= Miss Supertest III =

Canadian hydroplane

Miss Supertest III was a hydroplane designed and built by Canadians that won the 1959 Detroit Memorial Regatta and the 1959, 1960 and 1961 Harmsworth Cup races—the only four races she ever entered. She was the only three-time Harmsworth Cup winner and the first non-U.S. winner in 39 years.

Racing out of Sarnia, Ontario, Miss Supertest III was owned by J. Gordon Thompson, owner of Supertest Petroleum (later acquired by BP). The team was managed by his son, Jim Thompson, and the boat piloted by Bob Hayward. Miss Supertest III was inducted into Canada's Sports Hall of Fame. She is currently owned by Murray Walker.
Her predecessor, Miss Supertest II, was briefly the fastest propeller-driven motorboat in the world, setting a water speed record of 296.96 km/h (184.494 mph) on November 1, 1957, at Picton, Ontario, with Art Asbury at the wheel. She broke a record that had stood for five years, but a new record was set only a few weeks later.
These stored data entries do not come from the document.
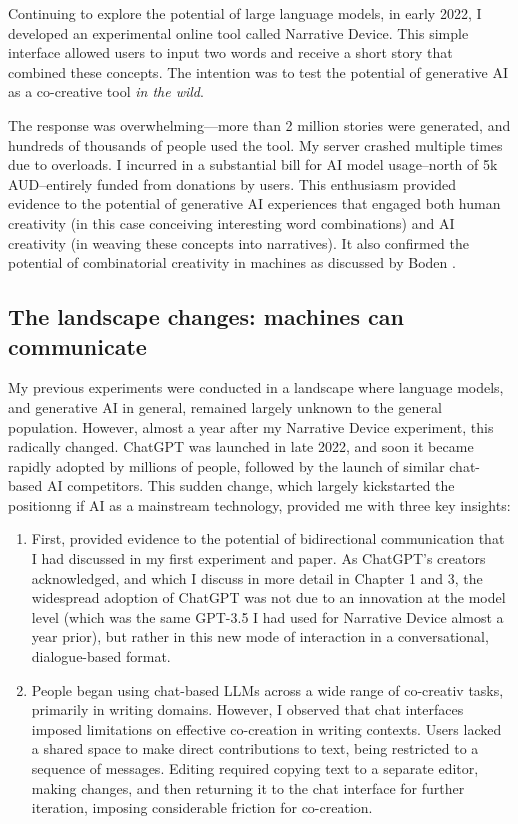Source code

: Continuing to explore the potential of large language models, in early 2022, I developed an experimental online tool called Narrative Device. This simple interface allowed users to input two words and receive a short story that combined these concepts. The intention was to test the potential of generative AI as a co-creative tool \textit{in the wild}.

The response was overwhelming—more than 2 million stories were generated, and hundreds of thousands of people used the tool. My server crashed multiple times due to overloads. I incurred in a substantial bill for AI model usage--north of 5k AUD--entirely funded from donations by users. This enthusiasm provided evidence to the potential of generative AI experiences that engaged both human creativity (in this case conceiving interesting word combinations) and AI creativity (in weaving these concepts into narratives). It also confirmed the potential of combinatorial creativity in machines as discussed by Boden \cite{Boden2003-hk}.

\subsection{The landscape changes: machines can communicate}

My previous experiments were conducted in a landscape where language models, and generative AI in general, remained largely unknown to the general population. However, almost a year after my Narrative Device experiment, this radically changed. ChatGPT was launched in late 2022, and soon it became rapidly adopted by millions of people, followed by the launch of similar chat-based AI competitors. This sudden change, which largely kickstarted the positionng if AI as a mainstream technology, provided me with three key insights:

\begin{enumerate}
    \item First, provided evidence to the potential of bidirectional communication that I had discussed in my first experiment and paper. As ChatGPT's creators acknowledged, and which I discuss in more detail in Chapter 1 and 3, the widespread adoption of ChatGPT was not due to an innovation at the model level (which was the same GPT-3.5 I had used for Narrative Device almost a year prior), but rather in this new mode of interaction in a conversational, dialogue-based format.
    \item People began using chat-based LLMs across a wide range of co-creativ tasks, primarily in writing domains. However, I observed that chat interfaces imposed limitations on effective co-creation in writing contexts. Users lacked a shared space to make direct contributions to text, being restricted to a sequence of messages. Editing required copying text to a separate editor, making changes, and then returning it to the chat interface for further iteration, imposing considerable friction for co-creation.
\end{enumerate}

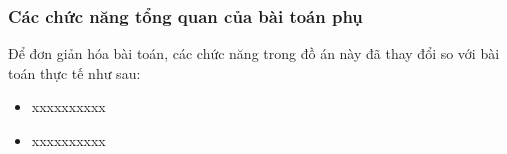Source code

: \subsubsection{Các chức năng tổng quan của bài toán phụ}

Để đơn giản hóa bài toán, các chức năng trong đồ án này đã thay đổi so với bài toán thực tế như sau:

\begin{itemize}

\item xxxxxxxxxx

\item xxxxxxxxxx

\end{itemize}












%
The Harmsworth Cup races near Picton were broadcast on CJBQ radio by Jack Devine.

The first Miss Supertest was originally known as Miss Canada IV and competed in hydroplane races from 1949 to the mid-1950s.
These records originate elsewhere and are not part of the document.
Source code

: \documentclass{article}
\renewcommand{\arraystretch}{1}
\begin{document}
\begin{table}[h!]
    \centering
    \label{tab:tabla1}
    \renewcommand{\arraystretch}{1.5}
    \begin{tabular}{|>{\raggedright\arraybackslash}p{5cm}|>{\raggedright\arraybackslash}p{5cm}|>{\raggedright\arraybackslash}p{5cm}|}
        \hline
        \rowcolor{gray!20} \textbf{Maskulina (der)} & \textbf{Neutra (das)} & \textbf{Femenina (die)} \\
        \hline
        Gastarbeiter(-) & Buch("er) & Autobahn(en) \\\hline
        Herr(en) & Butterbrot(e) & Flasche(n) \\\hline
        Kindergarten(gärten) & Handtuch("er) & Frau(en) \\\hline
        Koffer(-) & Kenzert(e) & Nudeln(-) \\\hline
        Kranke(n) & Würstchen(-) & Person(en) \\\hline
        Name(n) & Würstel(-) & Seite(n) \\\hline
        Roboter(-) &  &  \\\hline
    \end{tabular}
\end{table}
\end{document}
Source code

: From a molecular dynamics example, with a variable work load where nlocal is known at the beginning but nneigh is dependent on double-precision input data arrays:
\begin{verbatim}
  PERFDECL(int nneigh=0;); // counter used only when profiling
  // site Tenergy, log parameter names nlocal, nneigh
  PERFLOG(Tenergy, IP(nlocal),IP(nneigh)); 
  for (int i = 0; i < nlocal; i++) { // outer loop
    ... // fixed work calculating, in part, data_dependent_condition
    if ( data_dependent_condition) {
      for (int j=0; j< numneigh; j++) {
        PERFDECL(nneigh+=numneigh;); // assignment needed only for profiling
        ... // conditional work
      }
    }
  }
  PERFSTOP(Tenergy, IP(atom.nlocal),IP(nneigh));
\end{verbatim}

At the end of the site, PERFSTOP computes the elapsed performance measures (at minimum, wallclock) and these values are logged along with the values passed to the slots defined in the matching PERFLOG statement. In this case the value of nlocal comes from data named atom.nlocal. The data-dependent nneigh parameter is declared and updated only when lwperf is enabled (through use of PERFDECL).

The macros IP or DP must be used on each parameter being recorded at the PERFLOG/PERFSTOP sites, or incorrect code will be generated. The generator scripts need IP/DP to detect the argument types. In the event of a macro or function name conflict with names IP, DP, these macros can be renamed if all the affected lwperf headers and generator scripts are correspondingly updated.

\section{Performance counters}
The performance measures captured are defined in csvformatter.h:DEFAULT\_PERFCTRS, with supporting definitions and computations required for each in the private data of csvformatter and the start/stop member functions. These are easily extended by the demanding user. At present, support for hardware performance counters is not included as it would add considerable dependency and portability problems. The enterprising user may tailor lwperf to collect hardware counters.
The Miss Supertest boats were retired following the death of Bob Hayward. He was killed while racing Miss Supertest II about a month after winning the 1961 Harmsworth Cup with Miss Supertest III.

Canada Post issued a commemorative stamp in 2011 honouring Miss Supertest III, her driver Bob Hayward and businessman Jim Thompson, who designed and built her.